Doç. Dr. Ökten, sıcak çarpması belirtilerinin kişiden kişiye değişebileceğini vurgulayarak;  “Sıcak çarpması, özellikle tansiyon düşüklüğü ile ortaya çıktığında bilinç kaybı, bayılma, mide bulantısı, görme bozuklukları, kusma gibi sorunlara yol açabilir. Bu belirtilerin bir kişide görülmesi durumunda yapılması gereken en önemli şey, kişinin kan basıncı düzeyinin takibe alınması ve ilk yardım uygulamasıyla birlikte kişiye bol sıvı verilmesidir. Bunlar yapıldıktan sonra kişinin hemen birinci basamak sağlık kuruluşu ya da acil servise götürülerek ilgili hekime kontrol ettirilmesi sağlanmalıdır” 
Aşırı sıcaklıkların en çok kalp damar ve solunum sistemi sorunu olanları, sıvı kaybı problemi yaşayanları, kilolu ve aşırı zayıf bireyleri, yaşlı veya bebekleri olumsuz etkileyebileceğini dile getiren Ökten, “Geçmeyen sürekli bir baş ağrısı, çift görme, kusma ve bulantı, baygınlık  gibi belirtiler görüldüğünde derhal bir hekime başvurulmalı.” dedi.

SUYA DİKKAT

Doç. Dr. Ökten, özellikle yaz aylarında  kırsal bölgelerde su kaynaklarının yetersizliği, yeterli kontrol yapılmaması, kontrolsüz kullanımı ve yetersiz klorlanması sonucunda da salgın hastalıkların olabileceğini de belirterek yetkililerden bu konularda da önlem alınmasını kontrollerin sıklaştırılmasını ve klorlamanın daha dikkatli yapılmasını önerdi.

BOĞULMALARA KARŞI AİLELERİN DAHA DİKKATLİ OLMASI GEREKİR

Doç. Dr.
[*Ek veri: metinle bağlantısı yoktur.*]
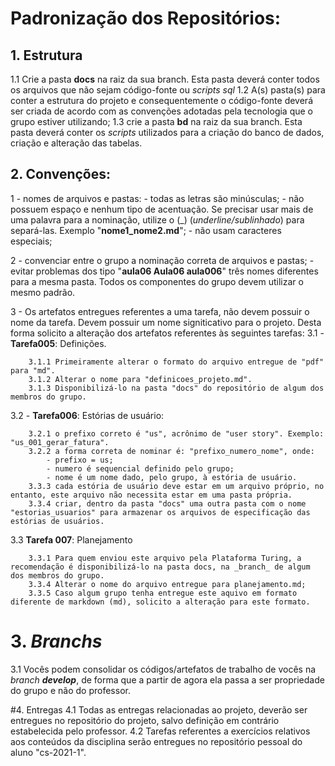 # Padronização dos Repositórios:

## 1. Estrutura
1.1 Crie a pasta **docs** na raiz da sua branch. Esta pasta deverá conter todos os arquivos que não sejam código-fonte ou _scripts sql_
1.2 A(s) pasta(s) para conter a estrutura do projeto e consequentemente o código-fonte deverá ser criada de acordo com as convenções adotadas pela tecnologia que o grupo estiver utilizando;
1.3 crie a pasta **bd** na raiz da sua branch. Esta pasta deverá conter os _scripts_ utilizados para a criação do banco de dados, criação e alteração das tabelas.

## 2. Convenções:

1 - nomes de arquivos e pastas:
	- todas as letras são minúsculas;
	- não possuem espaço e nenhum tipo de acentuação. Se precisar usar mais de uma palavra para a nominação, utilize o (_) (_underline/sublinhado_) para separá-las. Exemplo "**nome1_nome2.md**";
	- não usam caracteres especiais;

2 - convenciar entre o grupo a nominação correta de arquivos e pastas;
	- evitar problemas dos tipo "**aula06 Aula06 aula006**" três nomes diferentes para a mesma pasta. Todos os componentes do grupo devem utilizar o mesmo padrão.

3 - Os artefatos entregues referentes a uma tarefa, não devem possuir o nome da tarefa. Devem possuir um nome signiticativo para o projeto. Desta forma solicito a alteração dos artefatos referentes às seguintes tarefas:
3.1 - **Tarefa005**: Definições.

		3.1.1 Primeiramente alterar o formato do arquivo entregue de "pdf" para "md".
		3.1.2 Alterar o nome para "definicoes_projeto.md".
		3.1.3 Disponibilizá-lo na pasta "docs" do repositório de algum dos membros do grupo.

3.2 - **Tarefa006**: Estórias de usuário:

		3.2.1 o prefixo correto é "us", acrônimo de "user story". Exemplo: "us_001_gerar_fatura".
		3.2.2 a forma correta de nominar é: "prefixo_numero_nome", onde:
			- prefixo = us;
			- numero é sequencial definido pelo grupo;
			- nome é um nome dado, pelo grupo, à estória de usuário.
		3.3.3 cada estória de usuário deve estar em um arquivo próprio, no entanto, este arquivo não necessita estar em uma pasta própria.
		3.3.4 criar, dentro da pasta "docs" uma outra pasta com o nome "estorias_usuarios" para armazenar os arquivos de especificação das estórias de usuários.

3.3 **Tarefa 007**: Planejamento

		3.3.1 Para quem enviou este arquivo pela Plataforma Turing, a recomendação é disponibilizá-lo na pasta docs, na _branch_ de algum dos membros do grupo.
		3.3.4 Alterar o nome do arquivo entregue para planejamento.md;
		3.3.5 Caso algum grupo tenha entregue este aquivo em formato diferente de markdown (md), solicito a alteração para este formato.

# 3. _Branchs_
3.1 Vocês podem consolidar os códigos/artefatos de trabalho de vocês na _branch_ **_develop_**, de forma que a partir de agora ela passa a ser propriedade do grupo e não do professor.

#4. Entregas
4.1 Todas as entregas relacionadas ao projeto, deverão ser entregues no repositório do projeto, salvo definição em contrário estabelecida pelo professor.
4.2 Tarefas referentes a exercícios relativos aos conteúdos da disciplina serão entregues no repositório pessoal do aluno "cs-2021-1".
Ökten, her yıl yaz aylarında sıcakların artması ile birlikte özellikle  kanallara ve baraj gölüne giren çocuklarda  boğulma oranlarının arttığına dikkat çekerek bu konuda ailelerin çocuklarını daha sık denetlemesini ve kontrol altında tutması gerektiğini, yüzme bilmeyen çocukların kanala gönderilmemesini, onun yerine belediyelerin açtığı havuzlara çocukların gönderilerek boğulma  gibi acı sonuçların önüne geçilebileceğini belirtti.